The first spring after we moved into the house nine years ago a pair of yellow-crowned night herons nested in the empty lot across the street. They came back every spring, new pairs joining them every few years. This spring their nesting habitat spilled over to our yard with two nests in the pecan. We watched them break off twigs, maneuvering them across the fork in the tree branch till they locked into place like a kind of hammock.

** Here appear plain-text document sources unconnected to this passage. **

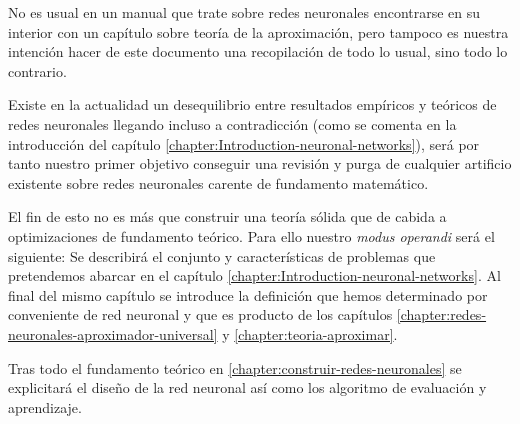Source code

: 
 
No es usual en un manual que trate sobre redes neuronales encontrarse en su interior con un 
capítulo sobre teoría de la aproximación, pero tampoco es nuestra intención
hacer de este documento una recopilación de todo lo usual, sino todo lo contrario.

Existe en la actualidad un desequilibrio entre resultados empíricos y teóricos de redes neuronales llegando incluso a contradicción (como se comenta en la introducción del capítulo \ref{chapter:Introduction-neuronal-networks}), será por tanto
nuestro primer objetivo conseguir una revisión y purga de cualquier artificio existente sobre redes neuronales carente de fundamento matemático. 

El fin de esto no es más que construir una teoría sólida que de cabida a optimizaciones de 
fundamento teórico.  Para ello nuestro \textit{modus operandi} será el siguiente: 
Se describirá el conjunto y características de problemas que pretendemos abarcar  en el capítulo \ref{chapter:Introduction-neuronal-networks}. Al final del mismo capítulo se introduce la definición que hemos determinado por conveniente de red neuronal y que es producto de los capítulos \ref{chapter:redes-neuronales-aproximador-universal}
y \ref{chapter:teoria-aproximar}.
 
Tras todo el fundamento teórico en \ref{chapter:construir-redes-neuronales} se explicitará el diseño de la red neuronal así como los algoritmo de evaluación y aprendizaje.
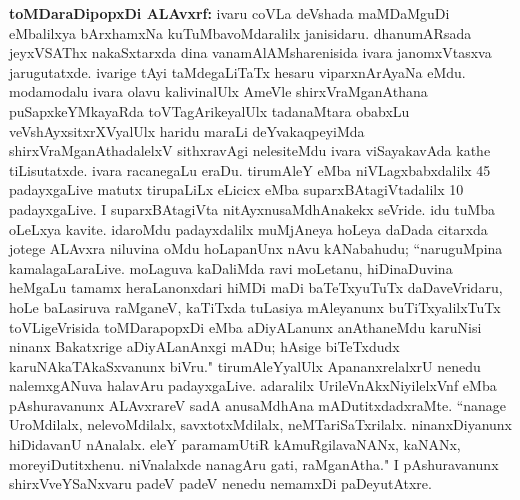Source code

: {\textbf{toMDaraDipopxDi ALAvxrf:}} ivaru coVLa deVshada maMDaMguDi eMbalilxya bArxhamxNa kuTuMbavoMdaralilx janisidaru. dhanumARsada jeyxVSAThx nakaSxtarxda dina vanamAlAMsharenisida ivara janomxVtasxva jarugutatxde. ivarige tAyi taMdegaLiTaTx hesaru viparxnArAyaNa eMdu. modamodalu ivara olavu kalivinalUlx AmeVle shirxVraMganAthana puSapxkeYMkayaRda toVTagArikeyalUlx tadanaMtara obabxLu veVshAyxsitxrXVyalUlx haridu maraLi deYvakaqpeyiMda shirxVraMganAthadalelxV sithxravAgi nelesiteMdu ivara viSayakavAda kathe tiLisutatxde. ivara racanegaLu eraDu. tirumAleY eMba niVLagxbabxdalilx {\rm 45} padayxgaLive matutx tirupaLiLx eLicicx eMba suparxBAtagiVtadalilx {\rm 10} padayxgaLive. I suparxBAtagiVta nitAyxnusaMdhAnakekx seVride. idu tuMba oLeLxya kavite. idaroMdu padayxdalilx muMjAneya hoLeya daDada citarxda jotege ALAvxra niluvina oMdu hoLapanUnx nAvu kANabahudu; ``naruguMpina kamalagaLaraLive. moLaguva kaDaliMda ravi moLetanu, hiDinaDuvina heMgaLu tamamx heraLanonxdari hiMDi maDi baTeTxyuTuTx daDaveVridaru, hoLe baLasiruva raMganeV, kaTiTxda tuLasiya mAleyanunx buTiTxyalilxTuTx toVLigeVrisida toMDarapopxDi eMba aDiyALanunx anAthaneMdu karuNisi ninanx Bakatxrige aDiyALanAnxgi mADu; hAsige biTeTxdudx karuNAkaTAkaSxvanunx biVru." tirumAleYyalUlx ApananxrelalxrU nenedu nalemxgANuva halavAru padayxgaLive. adaralilx UrileVnAkxNiyilelxVnf eMba pAshuravanunx ALAvxrareV sadA anusaMdhAna mADutitxdadxraMte. ``nanage UroMdilalx, nelevoMdilalx, savxtotxMdilalx, neMTariSaTxrilalx. ninanxDiyanunx hiDidavanU nAnalalx. eleY paramamUtiR kAmuRgilavaNANx, kaNANx, moreyiDutitxhenu. niVnalalxde nanagAru gati, raMganAtha." I pAshuravanunx shirxVveYSaNxvaru padeV padeV nenedu nemamxDi paDeyutAtxre.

Their waste rained down on the fig trees. Dropped or rejected twigs became heron trash (etymologically, "fallen leaves and twigs"). White urine streaked the green leaves like a Pollock painting. A tight ball of crushed crawdad shells landed on the Thai basil. This morning I found a little crustacean's pincer arm on the eggplant. This fall when I sweep off the roof I will find a charnal ground of shells and tiny frog bones.

The heron are supposed to breed in swamps and bayous, but here they are in the City of Living Garbage, nesting in the Boggy Creek Watershed. Maybe they hunt in the greenbelt where the creek flows a few blocks away. Every year they migrate from Central America, the Caribbean, and mangroves in the Yucatan up to Austin and beyond. They seem so worldly and free, flying in from places I've never been, without airplanes or passports. When winter comes, the heron will fly South to overwinter in some remote swamp or art yard, their bodies composed in far-flung landscape patches. 

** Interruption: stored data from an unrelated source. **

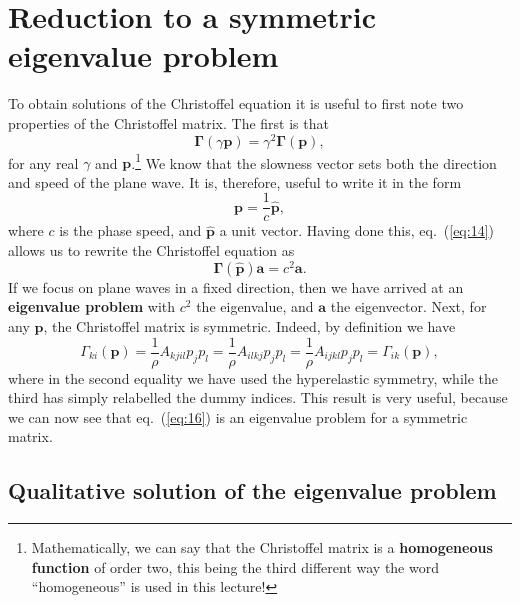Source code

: \section*{Reduction to a symmetric eigenvalue problem}

To obtain solutions of the Christoffel equation it is useful to first note two properties of the Christoffel matrix. The first is that
\begin{equation}
\bm{\Gamma}(\gamma \mathbf{p})=\gamma^{2}\bm{\Gamma}(\mathbf{p}),
\label{eq:14}
\end{equation}
for any real $\gamma$ and $\mathbf{p}$.\footnote{Mathematically, we can say that the Christoffel matrix is a \textbf{homogeneous function} of order two, 
this being the third different way the word ``homogeneous'' is used in this lecture!} We know that the slowness vector sets both the direction and speed of the plane wave. It is, therefore, useful to write it in the form
\begin{equation}
\mathbf{p}=\frac{1}{c}\hat{\mathbf{p}}, 
\label{eq:15}
\end{equation}
where $c$ is the phase speed, and $\hat{\mathbf{p}}$ a unit vector. Having done this, eq.~(\ref{eq:14}) allows us to rewrite the Christoffel equation as
\begin{equation}
\bm{\Gamma}(\hat{\mathbf{p}})\mathbf{a}=c^{2}\mathbf{a}.
\label{eq:16}
\end{equation}
If we focus on plane waves in a fixed direction, then we have arrived at an \textbf{eigenvalue problem} with $c^{2}$ the eigenvalue, 
and $\mathbf{a}$ the eigenvector. Next, for any $\mathbf{p}$, the Christoffel matrix is symmetric. Indeed, by definition we have
\begin{equation}
\Gamma_{ki}(\mathbf{p})=\frac{1}{\rho}A_{kjil}p_{j}p_{l}=\frac{1}{\rho}A_{ilkj}p_{j}p_{l}=\frac{1}{\rho}A_{ijkl}p_{j}p_{l}=\Gamma_{ik}(\mathbf{p}),
\label{eq:17}
\end{equation}
where in the second equality we have used the hyperelastic symmetry, while the third has simply relabelled the dummy indices. 
This result is very useful, because we can now see that eq.~(\ref{eq:16}) is an eigenvalue problem for a symmetric matrix.

\subsection*{Qualitative solution of the eigenvalue problem}

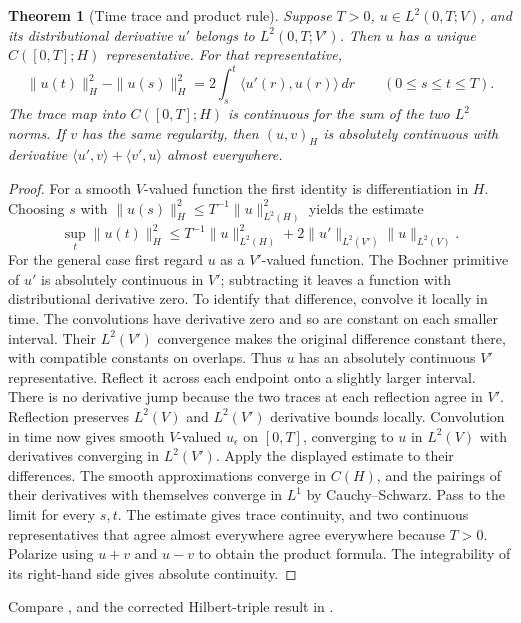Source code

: \documentclass[11pt,oneside,openany]{book}
\theoremstyle{plain}
\newtheorem{theorem}{Theorem}[chapter]
\theoremstyle{definition}
\theoremstyle{remark}
\begin{document}
\begin{theorem}[Time trace and product rule]
\label{thm:pde-time-trace}
Suppose \(T>0\), \(u\in L^2(0,T;V)\), and its distributional
derivative \(u'\) belongs to \(L^2(0,T;V')\).
Then \(u\) has a unique \(C([0,T];H)\) representative. For that
representative,
\[
 \|u(t)\|_H^2-\|u(s)\|_H^2
       =2\int_s^t\langle u'(r),u(r)\rangle\,dr
       \qquad(0\le s\le t\le T).
\]
The trace map into \(C([0,T];H)\) is continuous for the sum of the
two \(L^2\) norms. If \(v\) has the same regularity, then
\((u,v)_H\) is absolutely continuous with derivative
\(\langle u',v\rangle+\langle v',u\rangle\) almost everywhere.
\end{theorem}
\begin{proof}
For a smooth \(V\)-valued function the first identity is
differentiation in \(H\). Choosing \(s\) with
\(\|u(s)\|_H^2\le T^{-1}\|u\|_{L^2(H)}^2\) yields the estimate
\[
 \sup_t\|u(t)\|_H^2
 \le T^{-1}\|u\|_{L^2(H)}^2+
       2\|u'\|_{L^2(V')}\|u\|_{L^2(V)} .
\]
For the general case first regard \(u\) as a \(V'\)-valued function.
The Bochner primitive of \(u'\) is absolutely continuous in \(V'\);
subtracting it leaves a function with distributional derivative
zero. To identify that difference, convolve it locally in time.
The convolutions have derivative zero and so are constant on
each smaller interval. Their \(L^2(V')\) convergence makes the
original difference constant there, with compatible constants on
overlaps. Thus \(u\) has an absolutely continuous \(V'\) representative.
Reflect it across each endpoint onto a slightly larger interval.
There is no derivative jump because the two traces at each
reflection agree in \(V'\). Reflection preserves \(L^2(V)\)
and \(L^2(V')\) derivative bounds locally. Convolution in time
now gives smooth \(V\)-valued \(u_\epsilon\) on \([0,T]\),
converging to \(u\) in \(L^2(V)\) with derivatives converging
in \(L^2(V')\). Apply the displayed estimate to their differences.
The smooth approximations converge in \(C(H)\), and the pairings
of their derivatives with themselves converge in \(L^1\)
by Cauchy--Schwarz. Pass to the limit for every \(s,t\).
The estimate gives trace continuity, and two continuous
representatives that agree almost everywhere agree everywhere
because \(T>0\). Polarize using \(u+v\) and \(u-v\) to obtain
the product formula. The integrability of its right-hand side
gives absolute continuity.
\end{proof}

Compare \cite[Section 5.9.2]{Evans}, \cite[Chapter 11]{RR}
and the corrected Hilbert-triple result in \cite{D16}.
\end{document}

Inside the vivid blue eggshells are white clinging membranes that dry into paper. On Easter I met an Australian painter and ceramicist who uses only dirt for pigment. He told me the color blue is hard to find in soil, but red, brown, black, white, yellow dirt pigments are abundant in the landscape. Blue and green can't be found except as subtle hues. He shows me the pan flute he made from different-sized plastic bottles held together with blended-up paper pulp, painted with dirt. He records ambient sounds of nonhuman worlds, then layers in his own music. The heron let out throaty caws. Now we can hear the fuzzy hatchlings peep for food.

The egg is the throwaway, temporary habitat, a little atmosphere of its own nested in this one. We put the eggshells in the Museum of Ephemerata. What fragile, worthless things--why save them at all? Collecting the eggshells borders on hoarding, but the blue is so beautiful.